The success of a particle-assisted photothermal therapy depends on the particle accumulation and the appropriate laser dosimetry. Too high a laser exposure will cause excessive heating and damage to healthy tissue surrounding the tumor. If the laser dose is too low, then complete ablation may not be achieved, and the tumor may regrow. For this experiment, a laser exposure of $3.5\text{-}\mathrm{W}$ average power for $180\mathrm{s}$ was chosen, based on our previous studies using gold nanoshells.^{15, 27} In order to gauge the appropriateness of the chosen laser exposure using this particle and tumor model, the thermal response to laser treatment was measured for the two test groups subjected to thermal therapy via the use of a thermocouple inserted near the tumor site. The laser dosimetry of $3.5\text{-}\mathrm{W}$ average power produced temperature rises sufficient to ablate the tumor proximate to the fiber placement. Observation of the tumors in the nanorod-treated mice that showed incomplete regression indicated that the tumor regrowth was from a location farthest from the placement of the optical fiber. As the thermal data illustrates that ablative temperatures were achieved in the nanorod-treated mice, this would indicate that the placement of the laser fiber may have affected the ablation of the tumors. In this study, we used a substantially lower particle dose than in the study by El-Sayed ²⁸ While this combination of nanorod dose and laser exposure level was sufficient for ablative effects in all treated animals and a complete ablation in $>40\mathrm{\%}$ of the treated animals, further investigation of dose accumulations are warranted, particularly if safety thresholds will tolerate higher doses of particles.

This study also indicates encouraging results regarding the safety of a residual level of CTAB. CTAB been previously shown to be highly cytotoxic in solution^{31, 41} and unPEGylated CTAB-coated nanorods have also evidenced cytotoxic effects in cell culture.³² The use of PEG to displace the CTAB from the rod surface has been shown to reduce the observed toxicity of the particles in cell culture assays.^{32, 36, 43} However, cell culture toxicity assays generally focus on cell death at a $24\text{-}\text{to}72\text{-}\mathrm{h}$ time points, which may be insufficient time for any residual CTAB to elute off the particle. The present biodistribution study indicates the presence of gold nanorods in the liver and spleen past $28\text{days}$ . The elemental analysis results indicate that nanorod-infused animals received approximately $0.32\mu \mathrm{g}$ of CTAB per gram of body weight.
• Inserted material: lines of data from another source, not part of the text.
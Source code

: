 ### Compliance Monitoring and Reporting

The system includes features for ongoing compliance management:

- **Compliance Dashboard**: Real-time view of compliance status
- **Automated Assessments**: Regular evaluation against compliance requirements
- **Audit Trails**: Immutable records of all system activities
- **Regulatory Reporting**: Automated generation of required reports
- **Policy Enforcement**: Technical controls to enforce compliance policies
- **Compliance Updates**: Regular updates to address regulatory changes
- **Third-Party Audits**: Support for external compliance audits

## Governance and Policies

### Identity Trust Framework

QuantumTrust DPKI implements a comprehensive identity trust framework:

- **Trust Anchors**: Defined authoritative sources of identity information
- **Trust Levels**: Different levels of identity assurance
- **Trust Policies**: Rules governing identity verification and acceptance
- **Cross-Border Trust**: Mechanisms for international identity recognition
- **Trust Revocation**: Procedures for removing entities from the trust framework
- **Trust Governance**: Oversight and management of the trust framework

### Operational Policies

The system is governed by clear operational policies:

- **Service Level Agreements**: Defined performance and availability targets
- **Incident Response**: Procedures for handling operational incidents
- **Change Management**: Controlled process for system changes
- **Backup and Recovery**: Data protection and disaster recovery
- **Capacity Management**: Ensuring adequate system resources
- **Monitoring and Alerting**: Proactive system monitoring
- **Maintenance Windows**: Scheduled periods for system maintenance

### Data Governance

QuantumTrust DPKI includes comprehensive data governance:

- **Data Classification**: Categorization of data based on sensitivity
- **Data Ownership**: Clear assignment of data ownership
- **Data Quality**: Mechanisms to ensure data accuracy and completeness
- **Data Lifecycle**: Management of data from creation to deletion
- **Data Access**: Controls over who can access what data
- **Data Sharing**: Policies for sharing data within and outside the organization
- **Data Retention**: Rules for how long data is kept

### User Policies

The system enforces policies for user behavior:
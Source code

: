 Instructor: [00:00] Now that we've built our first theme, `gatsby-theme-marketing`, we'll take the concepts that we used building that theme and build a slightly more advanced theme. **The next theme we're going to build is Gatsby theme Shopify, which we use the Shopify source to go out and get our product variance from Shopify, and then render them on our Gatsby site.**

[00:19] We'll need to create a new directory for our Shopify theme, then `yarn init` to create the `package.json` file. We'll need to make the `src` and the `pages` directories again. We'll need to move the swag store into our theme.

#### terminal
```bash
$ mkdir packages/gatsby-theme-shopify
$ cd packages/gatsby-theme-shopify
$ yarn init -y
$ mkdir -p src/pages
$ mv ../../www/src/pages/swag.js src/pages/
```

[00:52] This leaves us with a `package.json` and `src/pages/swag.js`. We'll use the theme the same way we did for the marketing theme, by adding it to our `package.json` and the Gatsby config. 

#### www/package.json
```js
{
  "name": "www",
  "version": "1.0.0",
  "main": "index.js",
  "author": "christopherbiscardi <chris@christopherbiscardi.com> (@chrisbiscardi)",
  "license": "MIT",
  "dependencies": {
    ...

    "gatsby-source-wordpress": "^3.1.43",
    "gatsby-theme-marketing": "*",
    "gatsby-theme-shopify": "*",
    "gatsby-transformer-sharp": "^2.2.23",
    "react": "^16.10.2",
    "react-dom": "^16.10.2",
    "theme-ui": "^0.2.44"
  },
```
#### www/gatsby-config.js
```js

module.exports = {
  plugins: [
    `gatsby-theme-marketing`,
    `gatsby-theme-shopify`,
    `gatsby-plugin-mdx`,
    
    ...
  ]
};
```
The only significant lesion noted by the veterinary pathologist was a minimal incidence of chronic inflammation in the liver. We have observed in studies with gold nanoshells that do not contain CTAB a similar level of chronic inflammation in the liver, so we believe that this inflammation is not due to the levels of residual CTAB. While this inflammation appears to be minor, the presence of particles in the liver at $60\text{days}$ after infusion would suggest that a longer term chronic toxicity study would be warranted to determine any long-term effects of exposure to the nanorods. Histopathology did not indicate any significant lesions associated with the nanorod or residual CTAB levels.

This study demonstrates the safety and efficacy of the chosen gold nanorod for the photothermal ablation of solid tumors. The infused particles selectively accumulated in the tumor in quantities sufficient to provide significant ablation of the target lesions. There were no signs of acute toxicity from the infused particles through $60\text{days}$ after infusion. The results suggest that optimization of the particle dose and laser dosimetry may lead to a highly effective therapy. Further study of the long-term retention, clearance, and safety of the particles is required.